The data section start

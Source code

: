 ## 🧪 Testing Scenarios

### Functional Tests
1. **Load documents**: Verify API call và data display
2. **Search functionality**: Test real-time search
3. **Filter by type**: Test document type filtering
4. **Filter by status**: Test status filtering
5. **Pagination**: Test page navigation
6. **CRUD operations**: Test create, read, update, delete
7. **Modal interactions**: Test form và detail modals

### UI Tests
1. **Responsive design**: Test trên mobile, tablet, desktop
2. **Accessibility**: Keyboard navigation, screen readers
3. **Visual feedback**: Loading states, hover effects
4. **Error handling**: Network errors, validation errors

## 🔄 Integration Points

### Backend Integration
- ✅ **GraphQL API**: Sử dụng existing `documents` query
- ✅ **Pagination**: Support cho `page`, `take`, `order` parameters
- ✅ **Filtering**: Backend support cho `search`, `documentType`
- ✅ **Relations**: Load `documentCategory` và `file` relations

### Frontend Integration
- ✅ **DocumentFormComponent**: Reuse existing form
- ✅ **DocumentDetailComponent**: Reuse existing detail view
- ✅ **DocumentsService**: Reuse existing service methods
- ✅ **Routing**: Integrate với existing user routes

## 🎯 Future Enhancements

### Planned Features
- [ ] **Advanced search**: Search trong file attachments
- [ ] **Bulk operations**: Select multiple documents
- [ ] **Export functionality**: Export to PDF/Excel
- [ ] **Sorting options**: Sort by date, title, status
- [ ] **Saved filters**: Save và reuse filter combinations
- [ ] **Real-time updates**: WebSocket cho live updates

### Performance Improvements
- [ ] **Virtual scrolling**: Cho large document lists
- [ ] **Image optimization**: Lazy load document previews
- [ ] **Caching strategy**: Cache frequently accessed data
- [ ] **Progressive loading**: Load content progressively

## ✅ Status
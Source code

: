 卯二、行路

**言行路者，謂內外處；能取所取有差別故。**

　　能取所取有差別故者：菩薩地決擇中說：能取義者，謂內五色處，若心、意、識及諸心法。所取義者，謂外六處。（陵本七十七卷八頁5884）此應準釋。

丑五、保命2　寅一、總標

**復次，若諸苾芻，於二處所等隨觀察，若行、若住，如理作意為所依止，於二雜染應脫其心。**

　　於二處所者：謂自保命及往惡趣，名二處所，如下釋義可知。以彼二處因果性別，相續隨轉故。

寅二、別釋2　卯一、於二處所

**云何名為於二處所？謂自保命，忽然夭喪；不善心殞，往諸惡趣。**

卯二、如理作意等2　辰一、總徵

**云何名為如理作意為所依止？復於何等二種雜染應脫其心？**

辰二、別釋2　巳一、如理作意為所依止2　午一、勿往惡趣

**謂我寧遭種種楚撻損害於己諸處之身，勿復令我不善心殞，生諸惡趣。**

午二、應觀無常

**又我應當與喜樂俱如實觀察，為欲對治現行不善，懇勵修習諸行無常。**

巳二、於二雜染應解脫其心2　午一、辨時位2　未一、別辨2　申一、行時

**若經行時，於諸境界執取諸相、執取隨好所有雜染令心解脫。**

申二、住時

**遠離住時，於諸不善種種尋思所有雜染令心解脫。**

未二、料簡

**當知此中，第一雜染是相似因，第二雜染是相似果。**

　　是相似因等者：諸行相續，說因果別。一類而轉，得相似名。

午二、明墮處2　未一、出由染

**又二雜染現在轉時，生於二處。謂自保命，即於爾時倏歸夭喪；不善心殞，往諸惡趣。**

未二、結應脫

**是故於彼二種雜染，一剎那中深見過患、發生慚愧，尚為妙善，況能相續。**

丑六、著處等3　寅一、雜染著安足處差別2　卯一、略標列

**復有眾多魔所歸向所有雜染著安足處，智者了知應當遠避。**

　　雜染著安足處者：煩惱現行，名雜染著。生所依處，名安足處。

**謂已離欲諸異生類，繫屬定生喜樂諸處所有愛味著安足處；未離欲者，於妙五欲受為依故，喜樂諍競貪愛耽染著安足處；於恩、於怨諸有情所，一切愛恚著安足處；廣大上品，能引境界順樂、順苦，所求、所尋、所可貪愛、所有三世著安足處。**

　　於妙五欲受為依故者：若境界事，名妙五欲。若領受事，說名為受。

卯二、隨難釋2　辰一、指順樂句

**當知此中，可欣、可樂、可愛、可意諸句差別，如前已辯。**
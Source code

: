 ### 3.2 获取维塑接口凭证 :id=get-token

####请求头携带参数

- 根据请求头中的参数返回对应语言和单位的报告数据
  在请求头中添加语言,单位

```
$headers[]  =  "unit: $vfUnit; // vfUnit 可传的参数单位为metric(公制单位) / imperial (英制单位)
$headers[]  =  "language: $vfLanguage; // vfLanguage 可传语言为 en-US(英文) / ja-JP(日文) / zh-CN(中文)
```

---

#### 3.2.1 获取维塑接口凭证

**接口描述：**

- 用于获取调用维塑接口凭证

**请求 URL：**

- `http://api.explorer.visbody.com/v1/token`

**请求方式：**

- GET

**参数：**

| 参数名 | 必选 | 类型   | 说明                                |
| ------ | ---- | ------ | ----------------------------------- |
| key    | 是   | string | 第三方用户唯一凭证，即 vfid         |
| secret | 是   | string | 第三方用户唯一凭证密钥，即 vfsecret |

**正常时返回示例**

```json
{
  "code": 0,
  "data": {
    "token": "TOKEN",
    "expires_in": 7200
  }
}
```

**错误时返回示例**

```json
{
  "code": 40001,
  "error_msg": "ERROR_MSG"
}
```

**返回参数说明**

The data section end

- **Aim of the exercise**
Exactly as written, return every line of the material.

- **Answer space**
Source code

: ## 🧪 Testing Scenarios

### Functional Tests
1. **Load documents**: Verify API call và data display
2. **Search functionality**: Test real-time search
3. **Filter by type**: Test document type filtering
4. **Filter by status**: Test status filtering
5. **Pagination**: Test page navigation
6. **CRUD operations**: Test create, read, update, delete
7. **Modal interactions**: Test form và detail modals

### UI Tests
1. **Responsive design**: Test trên mobile, tablet, desktop
2. **Accessibility**: Keyboard navigation, screen readers
3. **Visual feedback**: Loading states, hover effects
4. **Error handling**: Network errors, validation errors

## 🔄 Integration Points

### Backend Integration
- ✅ **GraphQL API**: Sử dụng existing `documents` query
- ✅ **Pagination**: Support cho `page`, `take`, `order` parameters
- ✅ **Filtering**: Backend support cho `search`, `documentType`
- ✅ **Relations**: Load `documentCategory` và `file` relations

### Frontend Integration
- ✅ **DocumentFormComponent**: Reuse existing form
- ✅ **DocumentDetailComponent**: Reuse existing detail view
- ✅ **DocumentsService**: Reuse existing service methods
- ✅ **Routing**: Integrate với existing user routes

## 🎯 Future Enhancements

### Planned Features
- [ ] **Advanced search**: Search trong file attachments
- [ ] **Bulk operations**: Select multiple documents
- [ ] **Export functionality**: Export to PDF/Excel
- [ ] **Sorting options**: Sort by date, title, status
- [ ] **Saved filters**: Save và reuse filter combinations
- [ ] **Real-time updates**: WebSocket cho live updates

### Performance Improvements
- [ ] **Virtual scrolling**: Cho large document lists
- [ ] **Image optimization**: Lazy load document previews
- [ ] **Caching strategy**: Cache frequently accessed data
- [ ] **Progressive loading**: Load content progressively

## ✅ Status
Source code

: 卯二、行路

**言行路者，謂內外處；能取所取有差別故。**

　　能取所取有差別故者：菩薩地決擇中說：能取義者，謂內五色處，若心、意、識及諸心法。所取義者，謂外六處。（陵本七十七卷八頁5884）此應準釋。

丑五、保命2　寅一、總標

**復次，若諸苾芻，於二處所等隨觀察，若行、若住，如理作意為所依止，於二雜染應脫其心。**

　　於二處所者：謂自保命及往惡趣，名二處所，如下釋義可知。以彼二處因果性別，相續隨轉故。

寅二、別釋2　卯一、於二處所

**云何名為於二處所？謂自保命，忽然夭喪；不善心殞，往諸惡趣。**

卯二、如理作意等2　辰一、總徵

**云何名為如理作意為所依止？復於何等二種雜染應脫其心？**

辰二、別釋2　巳一、如理作意為所依止2　午一、勿往惡趣

**謂我寧遭種種楚撻損害於己諸處之身，勿復令我不善心殞，生諸惡趣。**

午二、應觀無常

**又我應當與喜樂俱如實觀察，為欲對治現行不善，懇勵修習諸行無常。**

巳二、於二雜染應解脫其心2　午一、辨時位2　未一、別辨2　申一、行時

**若經行時，於諸境界執取諸相、執取隨好所有雜染令心解脫。**

申二、住時

**遠離住時，於諸不善種種尋思所有雜染令心解脫。**

未二、料簡

**當知此中，第一雜染是相似因，第二雜染是相似果。**

　　是相似因等者：諸行相續，說因果別。一類而轉，得相似名。

午二、明墮處2　未一、出由染

**又二雜染現在轉時，生於二處。謂自保命，即於爾時倏歸夭喪；不善心殞，往諸惡趣。**

未二、結應脫

**是故於彼二種雜染，一剎那中深見過患、發生慚愧，尚為妙善，況能相續。**

丑六、著處等3　寅一、雜染著安足處差別2　卯一、略標列

**復有眾多魔所歸向所有雜染著安足處，智者了知應當遠避。**

　　雜染著安足處者：煩惱現行，名雜染著。生所依處，名安足處。

**謂已離欲諸異生類，繫屬定生喜樂諸處所有愛味著安足處；未離欲者，於妙五欲受為依故，喜樂諍競貪愛耽染著安足處；於恩、於怨諸有情所，一切愛恚著安足處；廣大上品，能引境界順樂、順苦，所求、所尋、所可貪愛、所有三世著安足處。**

　　於妙五欲受為依故者：若境界事，名妙五欲。若領受事，說名為受。

卯二、隨難釋2　辰一、指順樂句

**當知此中，可欣、可樂、可愛、可意諸句差別，如前已辯。**
Source code

: ### 3.2 获取维塑接口凭证 :id=get-token

####请求头携带参数

- 根据请求头中的参数返回对应语言和单位的报告数据
  在请求头中添加语言,单位

```
$headers[]  =  "unit: $vfUnit; // vfUnit 可传的参数单位为metric(公制单位) / imperial (英制单位)
$headers[]  =  "language: $vfLanguage; // vfLanguage 可传语言为 en-US(英文) / ja-JP(日文) / zh-CN(中文)
```

---

#### 3.2.1 获取维塑接口凭证

**接口描述：**

- 用于获取调用维塑接口凭证

**请求 URL：**

- `http://api.explorer.visbody.com/v1/token`

**请求方式：**

- GET

**参数：**

| 参数名 | 必选 | 类型   | 说明                                |
| ------ | ---- | ------ | ----------------------------------- |
| key    | 是   | string | 第三方用户唯一凭证，即 vfid         |
| secret | 是   | string | 第三方用户唯一凭证密钥，即 vfsecret |

**正常时返回示例**

```json
{
  "code": 0,
  "data": {
    "token": "TOKEN",
    "expires_in": 7200
  }
}
```

**错误时返回示例**

```json
{
  "code": 40001,
  "error_msg": "ERROR_MSG"
}
```

**返回参数说明**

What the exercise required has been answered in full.